> The task: Copy the data precisely, character for character, and leave out every picture.

> Task inputs:

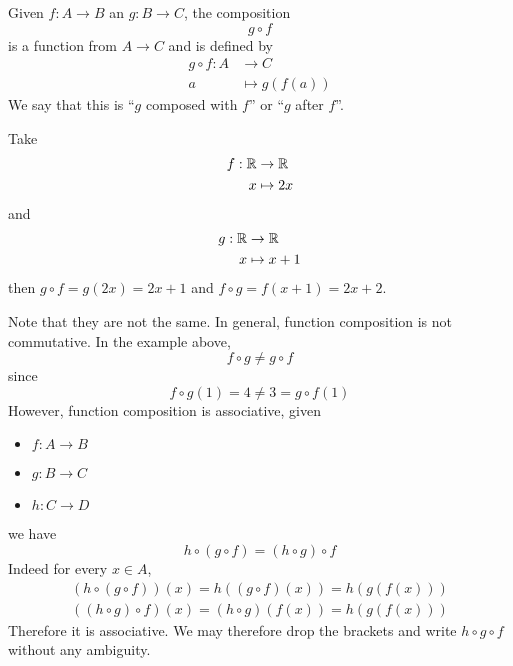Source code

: \documentclass{article}
\begin{document}
\begin{defi}
    Given $f: A \rightarrow B$ an $g: B \rightarrow C$, the composition
    \[
        g \circ f
    \]
    is a function from $A \rightarrow C$ and is defined by
    \begin{align*}
        g \circ f : A &\rightarrow C \\
        a &\mapsto g(f(a))
    \end{align*}
    We say that this is ``$g$ composed with $f$'' or ``$g$ after $f$''.
\end{defi}
\begin{eg}
    Take
    \begin{align*}
        f: \mathbb{R} &\rightarrow \mathbb{R} \\
        x &\mapsto 2x
    \end{align*}
    and
    \begin{align*}
        g: \mathbb{R} &\rightarrow \mathbb{R} \\
        x &\mapsto x + 1
    \end{align*}
    then $g \circ f = g(2x) = 2x + 1$ and $f \circ g = f(x + 1) = 2x + 2$.
\end{eg}
\begin{remark}
    Note that they are not the same. 
    In general, function composition is not commutative.
    In the example above, 
    \[
        f \circ g \neq g \circ f  
    \]
    since
    \[
        f \circ g(1) = 4 \neq 3 = g \circ f(1) 
    \]
    However, function composition is associative, given 
    \begin{itemize}
        \item $f: A \rightarrow B$
        \item $g: B \rightarrow C$ 
        \item $h: C \rightarrow D$
    \end{itemize}
    we have 
    \[
        h \circ (g \circ f) = (h \circ g) \circ f  
    \]
    Indeed for every $x \in A$,
    \begin{align*}
        (h \circ (g \circ f))(x) = h((g \circ f)(x)) = h(g(f(x))) \\
        ((h \circ g) \circ f)(x) = (h \circ g)(f(x)) = h(g(f(x)))
    \end{align*}
    Therefore it is associative.
    We may therefore drop the brackets and write $h \circ g \circ f$ without any ambiguity.
\end{remark}
\end{document}

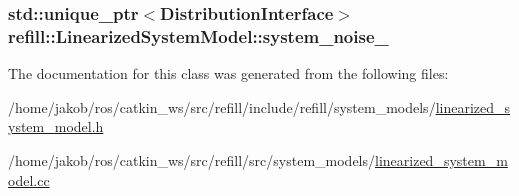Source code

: \subsubsection[{\texorpdfstring{system\+\_\+noise\+\_\+}{system_noise_}}]{\setlength{\rightskip}{0pt plus 5cm}std\+::unique\+\_\+ptr$<${\bf Distribution\+Interface}$>$ refill\+::\+Linearized\+System\+Model\+::system\+\_\+noise\+\_\+\hspace{0.3cm}{\ttfamily [protected]}}\hypertarget{classrefill_1_1LinearizedSystemModel_abcb01be2aebea780081bd4ab23054688}{}\label{classrefill_1_1LinearizedSystemModel_abcb01be2aebea780081bd4ab23054688}


The documentation for this class was generated from the following files\+:\begin{DoxyCompactItemize}
\item 
/home/jakob/ros/catkin\+\_\+ws/src/refill/include/refill/system\+\_\+models/\hyperlink{linearized__system__model_8h}{linearized\+\_\+system\+\_\+model.\+h}\item 
/home/jakob/ros/catkin\+\_\+ws/src/refill/src/system\+\_\+models/\hyperlink{linearized__system__model_8cc}{linearized\+\_\+system\+\_\+model.\+cc}\end{DoxyCompactItemize}
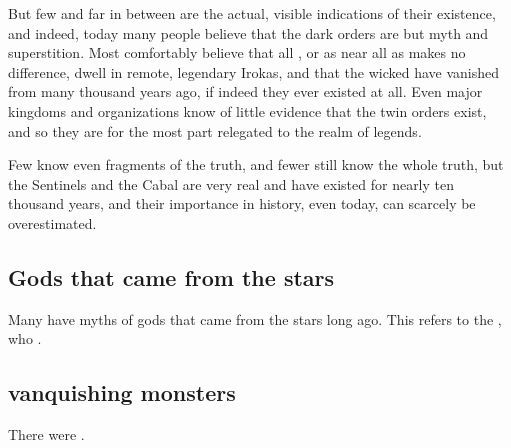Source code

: But few and far in between are the actual, visible indications of their existence, and indeed, today many people believe that the dark orders are but myth and superstition. Most \Velcadians{} comfortably believe that all \dragons{}, or as near all as makes no difference, dwell in remote, legendary Irokas, and that the wicked \banes{} have vanished from \Miith{} many thousand years ago, if indeed they ever existed at all. Even major kingdoms and organizations know of little evidence that the twin orders exist, and so they are for the most part relegated to the realm of legends. 

Few know even fragments of the truth, and fewer still know the whole truth, but the Sentinels and the Cabal are very real and have existed for nearly ten thousand years, and their importance in \Miithian{} history, even today, can scarcely be overestimated. 









\subsection{Gods that came from the stars}
Many \humans{} have myths of gods that came from the stars long ago. This refers to the \resphain{}, who .










\subsection{\Humans vanquishing monsters}
There were . 









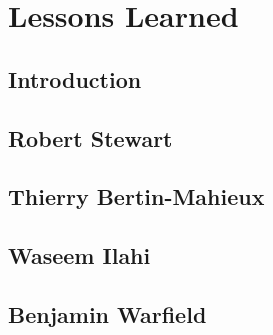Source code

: 
\chapter{Lessons Learned}


\section{Introduction}



\section{Robert Stewart}


\section{Thierry Bertin-Mahieux}


\section{Waseem Ilahi}


\section{Benjamin Warfield}


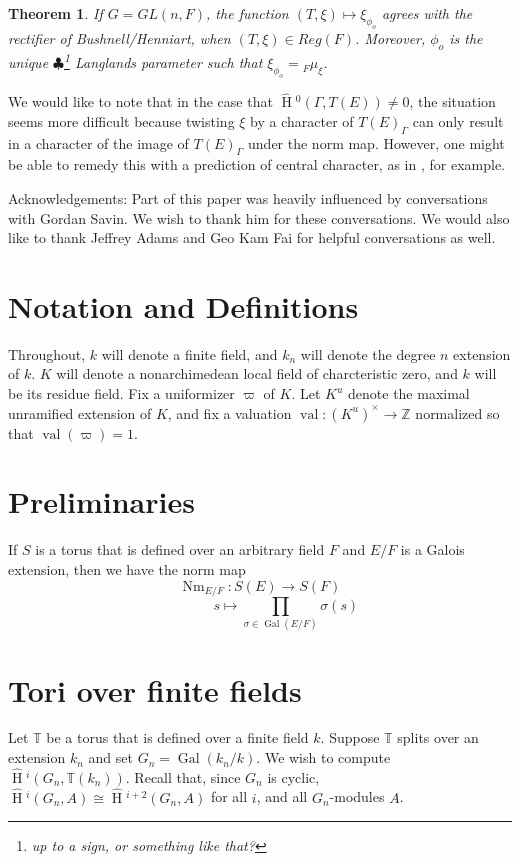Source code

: \documentclass[11pt]{amsart}
\theoremstyle{plain}
\newtheorem{theorem}{Theorem}[section]
\newcommand{\MAxxx}[1]{$\clubsuit$\footnote{#1}}
\newcommand{\HT}[1]{\hat{\HH}{}^{#1}}
\theoremstyle{definition}
\DeclareMathOperator{\Gal}{Gal}
\DeclareMathOperator{\val}{val}
\DeclareMathOperator{\HH}{H}
\DeclareMathOperator{\Nm}{Nm}
\begin{document}
\begin{theorem}
  If $G = GL(n,F)$, the function $(T,\xi) \mapsto \xi_{\phi_o}$ agrees with
  the rectifier of Bushnell/Henniart, when $(T,\xi) \in Reg(F)$.  Moreover, $\phi_o$ is the
  unique \MAxxx{up to a sign, or something like that?} Langlands
  parameter such that $\xi_{\phi_o} = {}_F \mu_{\xi}$.
\end{theorem}

We would like to note that in the case that $\HT{0}(\Gamma, T(E))
\neq 0$, the situation seems more difficult because twisting $\xi$ 
by a character of $T(E)_{\Gamma}$
can only result in a character of the image 
of $T(E)_{\Gamma}$ under the norm map.  However, one might be
able to remedy this with a prediction of central character, as in
\cite{grossreeder}, for example.

Acknowledgements: Part of this paper was heavily influenced by
conversations with Gordan Savin.  We wish to thank him for these
conversations.  We would also like to thank Jeffrey Adams and Geo Kam
Fai for helpful conversations as well.

\section{Notation and Definitions}

Throughout, $k$ will denote a finite field, and
$k_n$ will denote the degree $n$ extension of
$k$.  $K$ will denote a nonarchimedean local field of
charcteristic zero, and $k$ will be its residue field.  Fix
a uniformizer $\varpi$ of $K$.  Let $K^u$ denote the maximal
unramified extension of $K$, and fix a valuation $\val : (K^u)^\times
\rightarrow \mathbb{Z}$ normalized so that $\val(\varpi) = 1$.

\section{Preliminaries}

If $S$ is a torus that is defined over an arbitrary field $F$ and
$E/F$ is a Galois extension, then we have the norm map
$$\Nm_{E/F} : S(E) \rightarrow S(F)$$ $$\ \ \ \ \ \ \ \ \ \ \ \ \ \ \ \ \ s \mapsto
\prod_{\sigma \in \Gal(E/F)} \sigma(s)$$

\section{Tori over finite fields}

Let $\mathbb{T}$ be a torus that is defined over a finite field
$k$.  Suppose $\mathbb{T}$ splits over an extension
$k_n$ and set $G_n = \Gal(k_n/k)$.
We wish to compute $\HT{i}(G_n,\mathbb{T}(k_n))$.
Recall that, since $G_n$ is cyclic, $\HT{i}(G_n,A)\cong
\HT{i+2}(G_n,A)$ for all $i$, and all $G_n$-modules $A$.
\end{document}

> Exercise result:
Source code

: \documentclass{article}
\begin{document}
\begin{defi}
    Given $f: A \rightarrow B$ an $g: B \rightarrow C$, the composition
    \[
        g \circ f
    \]
    is a function from $A \rightarrow C$ and is defined by
    \begin{align*}
        g \circ f : A &\rightarrow C \\
        a &\mapsto g(f(a))
    \end{align*}
    We say that this is ``$g$ composed with $f$'' or ``$g$ after $f$''.
\end{defi}
\begin{eg}
    Take
    \begin{align*}
        f: \mathbb{R} &\rightarrow \mathbb{R} \\
        x &\mapsto 2x
    \end{align*}
    and
    \begin{align*}
        g: \mathbb{R} &\rightarrow \mathbb{R} \\
        x &\mapsto x + 1
    \end{align*}
    then $g \circ f = g(2x) = 2x + 1$ and $f \circ g = f(x + 1) = 2x + 2$.
\end{eg}
\begin{remark}
    Note that they are not the same. 
    In general, function composition is not commutative.
    In the example above, 
    \[
        f \circ g \neq g \circ f  
    \]
    since
    \[
        f \circ g(1) = 4 \neq 3 = g \circ f(1) 
    \]
    However, function composition is associative, given 
    \begin{itemize}
        \item $f: A \rightarrow B$
        \item $g: B \rightarrow C$ 
        \item $h: C \rightarrow D$
    \end{itemize}
    we have 
    \[
        h \circ (g \circ f) = (h \circ g) \circ f  
    \]
    Indeed for every $x \in A$,
    \begin{align*}
        (h \circ (g \circ f))(x) = h((g \circ f)(x)) = h(g(f(x))) \\
        ((h \circ g) \circ f)(x) = (h \circ g)(f(x)) = h(g(f(x)))
    \end{align*}
    Therefore it is associative.
    We may therefore drop the brackets and write $h \circ g \circ f$ without any ambiguity.
\end{remark}
\end{document}

Source code

: \subsubsection[{\texorpdfstring{system\+\_\+noise\+\_\+}{system_noise_}}]{\setlength{\rightskip}{0pt plus 5cm}std\+::unique\+\_\+ptr$<${\bf Distribution\+Interface}$>$ refill\+::\+Linearized\+System\+Model\+::system\+\_\+noise\+\_\+\hspace{0.3cm}{\ttfamily [protected]}}\hypertarget{classrefill_1_1LinearizedSystemModel_abcb01be2aebea780081bd4ab23054688}{}\label{classrefill_1_1LinearizedSystemModel_abcb01be2aebea780081bd4ab23054688}


The documentation for this class was generated from the following files\+:\begin{DoxyCompactItemize}
\item 
/home/jakob/ros/catkin\+\_\+ws/src/refill/include/refill/system\+\_\+models/\hyperlink{linearized__system__model_8h}{linearized\+\_\+system\+\_\+model.\+h}\item 
/home/jakob/ros/catkin\+\_\+ws/src/refill/src/system\+\_\+models/\hyperlink{linearized__system__model_8cc}{linearized\+\_\+system\+\_\+model.\+cc}\end{DoxyCompactItemize}
Source code

: But few and far in between are the actual, visible indications of their existence, and indeed, today many people believe that the dark orders are but myth and superstition. Most \Velcadians{} comfortably believe that all \dragons{}, or as near all as makes no difference, dwell in remote, legendary Irokas, and that the wicked \banes{} have vanished from \Miith{} many thousand years ago, if indeed they ever existed at all. Even major kingdoms and organizations know of little evidence that the twin orders exist, and so they are for the most part relegated to the realm of legends. 

Few know even fragments of the truth, and fewer still know the whole truth, but the Sentinels and the Cabal are very real and have existed for nearly ten thousand years, and their importance in \Miithian{} history, even today, can scarcely be overestimated. 









\subsection{Gods that came from the stars}
Many \humans{} have myths of gods that came from the stars long ago. This refers to the \resphain{}, who .










\subsection{\Humans vanquishing monsters}
There were . 









Source code

: 
\chapter{Lessons Learned}


\section{Introduction}



\section{Robert Stewart}


\section{Thierry Bertin-Mahieux}


\section{Waseem Ilahi}


\section{Benjamin Warfield}


Source code

: \documentclass[11pt]{amsart}
\theoremstyle{plain}
\newtheorem{theorem}{Theorem}[section]
\newcommand{\MAxxx}[1]{$\clubsuit$\footnote{#1}}
\newcommand{\HT}[1]{\hat{\HH}{}^{#1}}
\theoremstyle{definition}
\DeclareMathOperator{\Gal}{Gal}
\DeclareMathOperator{\val}{val}
\DeclareMathOperator{\HH}{H}
\DeclareMathOperator{\Nm}{Nm}
\begin{document}
\begin{theorem}
  If $G = GL(n,F)$, the function $(T,\xi) \mapsto \xi_{\phi_o}$ agrees with
  the rectifier of Bushnell/Henniart, when $(T,\xi) \in Reg(F)$.  Moreover, $\phi_o$ is the
  unique \MAxxx{up to a sign, or something like that?} Langlands
  parameter such that $\xi_{\phi_o} = {}_F \mu_{\xi}$.
\end{theorem}

We would like to note that in the case that $\HT{0}(\Gamma, T(E))
\neq 0$, the situation seems more difficult because twisting $\xi$ 
by a character of $T(E)_{\Gamma}$
can only result in a character of the image 
of $T(E)_{\Gamma}$ under the norm map.  However, one might be
able to remedy this with a prediction of central character, as in
\cite{grossreeder}, for example.

Acknowledgements: Part of this paper was heavily influenced by
conversations with Gordan Savin.  We wish to thank him for these
conversations.  We would also like to thank Jeffrey Adams and Geo Kam
Fai for helpful conversations as well.

\section{Notation and Definitions}

Throughout, $k$ will denote a finite field, and
$k_n$ will denote the degree $n$ extension of
$k$.  $K$ will denote a nonarchimedean local field of
charcteristic zero, and $k$ will be its residue field.  Fix
a uniformizer $\varpi$ of $K$.  Let $K^u$ denote the maximal
unramified extension of $K$, and fix a valuation $\val : (K^u)^\times
\rightarrow \mathbb{Z}$ normalized so that $\val(\varpi) = 1$.

\section{Preliminaries}

If $S$ is a torus that is defined over an arbitrary field $F$ and
$E/F$ is a Galois extension, then we have the norm map
$$\Nm_{E/F} : S(E) \rightarrow S(F)$$ $$\ \ \ \ \ \ \ \ \ \ \ \ \ \ \ \ \ s \mapsto
\prod_{\sigma \in \Gal(E/F)} \sigma(s)$$

\section{Tori over finite fields}

Let $\mathbb{T}$ be a torus that is defined over a finite field
$k$.  Suppose $\mathbb{T}$ splits over an extension
$k_n$ and set $G_n = \Gal(k_n/k)$.
We wish to compute $\HT{i}(G_n,\mathbb{T}(k_n))$.
Recall that, since $G_n$ is cyclic, $\HT{i}(G_n,A)\cong
\HT{i+2}(G_n,A)$ for all $i$, and all $G_n$-modules $A$.
\end{document}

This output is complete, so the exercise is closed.